++++ Information given ++++

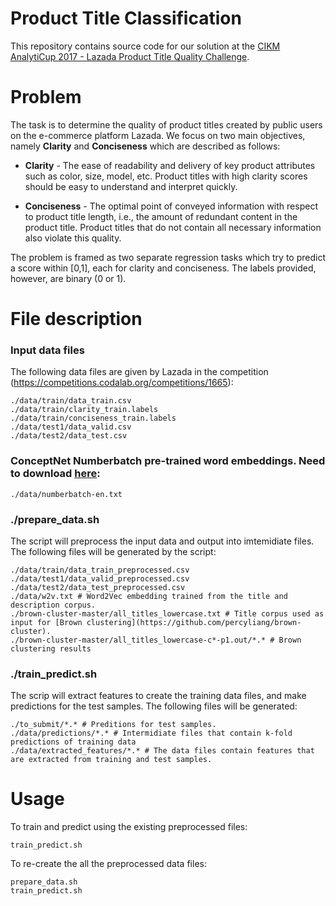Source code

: # Product Title Classification

This repository contains source code for our solution at the [CIKM AnalytiCup 2017 - Lazada Product Title Quality Challenge](https://competitions.codalab.org/competitions/16652).

# Problem
The task is to determine the quality of product titles created by public users on the e-commerce platform Lazada. We focus on two main objectives, namely **Clarity** and **Conciseness** which are described as follows:
* **Clarity** - The ease of readability and delivery of key product attributes such as color, size, model, etc. Product titles with high clarity scores should be easy to understand and interpret quickly.

* **Conciseness** - The optimal point of conveyed information with respect to product title length, i.e., the amount of redundant content in the product title. Product titles that do not contain all necessary information also violate this quality.

The problem is framed as two separate regression tasks which try to predict a score within [0,1], each for clarity and conciseness. The labels provided, however, are binary (0 or 1).

# File description
### Input data files
The following data files are given by Lazada in the competition (https://competitions.codalab.org/competitions/1665):
```
./data/train/data_train.csv
./data/train/clarity_train.labels
./data/train/conciseness_train.labels
./data/test1/data_valid.csv
./data/test2/data_test.csv
```
### ConceptNet Numberbatch pre-trained word embeddings. Need to download [here](https://conceptnet.s3.amazonaws.com/downloads/2017/numberbatch/numberbatch-en-17.06.txt.gz):
```
./data/numberbatch-en.txt
```

### ./prepare_data.sh
The script will preprocess the input data and output into imtemidiate files. The following files will be generated by the script:
```
./data/train/data_train_preprocessed.csv
./data/test1/data_valid_preprocessed.csv
./data/test2/data_test_preprocessed.csv
./data/w2v.txt # Word2Vec embedding trained from the title and description corpus.
./brown-cluster-master/all_titles_lowercase.txt # Title corpus used as input for [Brown clustering](https://github.com/percyliang/brown-cluster).
./brown-cluster-master/all_titles_lowercase-c*-p1.out/*.* # Brown clustering results
```

### ./train_predict.sh
The scrip will extract features to create the training data files, and make predictions for the test samples.
The following files will be generated:
```
./to_submit/*.* # Preditions for test samples.
./data/predictions/*.* # Intermidiate files that contain k-fold predictions of training data
./data/extracted_features/*.* # The data files contain features that are extracted from training and test samples.
```

# Usage
To train and predict using the existing preprocessed files:
```
train_predict.sh
```
To re-create the all the preprocessed data files:
```
prepare_data.sh
train_predict.sh
```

++++

Your copy of the entries must be exact and must not include any of their pictures.

Source code

: # Product Title Classification

This repository contains source code for our solution at the [CIKM AnalytiCup 2017 - Lazada Product Title Quality Challenge](https://competitions.codalab.org/competitions/16652).

# Problem
The task is to determine the quality of product titles created by public users on the e-commerce platform Lazada. We focus on two main objectives, namely **Clarity** and **Conciseness** which are described as follows:
* **Clarity** - The ease of readability and delivery of key product attributes such as color, size, model, etc. Product titles with high clarity scores should be easy to understand and interpret quickly.

* **Conciseness** - The optimal point of conveyed information with respect to product title length, i.e., the amount of redundant content in the product title. Product titles that do not contain all necessary information also violate this quality.

The problem is framed as two separate regression tasks which try to predict a score within [0,1], each for clarity and conciseness. The labels provided, however, are binary (0 or 1).

# File description
### Input data files
The following data files are given by Lazada in the competition (https://competitions.codalab.org/competitions/1665):
```
./data/train/data_train.csv
./data/train/clarity_train.labels
./data/train/conciseness_train.labels
./data/test1/data_valid.csv
./data/test2/data_test.csv
```
### ConceptNet Numberbatch pre-trained word embeddings. Need to download [here](https://conceptnet.s3.amazonaws.com/downloads/2017/numberbatch/numberbatch-en-17.06.txt.gz):
```
./data/numberbatch-en.txt
```

### ./prepare_data.sh
The script will preprocess the input data and output into imtemidiate files. The following files will be generated by the script:
```
./data/train/data_train_preprocessed.csv
./data/test1/data_valid_preprocessed.csv
./data/test2/data_test_preprocessed.csv
./data/w2v.txt # Word2Vec embedding trained from the title and description corpus.
./brown-cluster-master/all_titles_lowercase.txt # Title corpus used as input for [Brown clustering](https://github.com/percyliang/brown-cluster).
./brown-cluster-master/all_titles_lowercase-c*-p1.out/*.* # Brown clustering results
```

### ./train_predict.sh
The scrip will extract features to create the training data files, and make predictions for the test samples.
The following files will be generated:
```
./to_submit/*.* # Preditions for test samples.
./data/predictions/*.* # Intermidiate files that contain k-fold predictions of training data
./data/extracted_features/*.* # The data files contain features that are extracted from training and test samples.
```

# Usage
To train and predict using the existing preprocessed files:
```
train_predict.sh
```
To re-create the all the preprocessed data files:
```
prepare_data.sh
train_predict.sh
```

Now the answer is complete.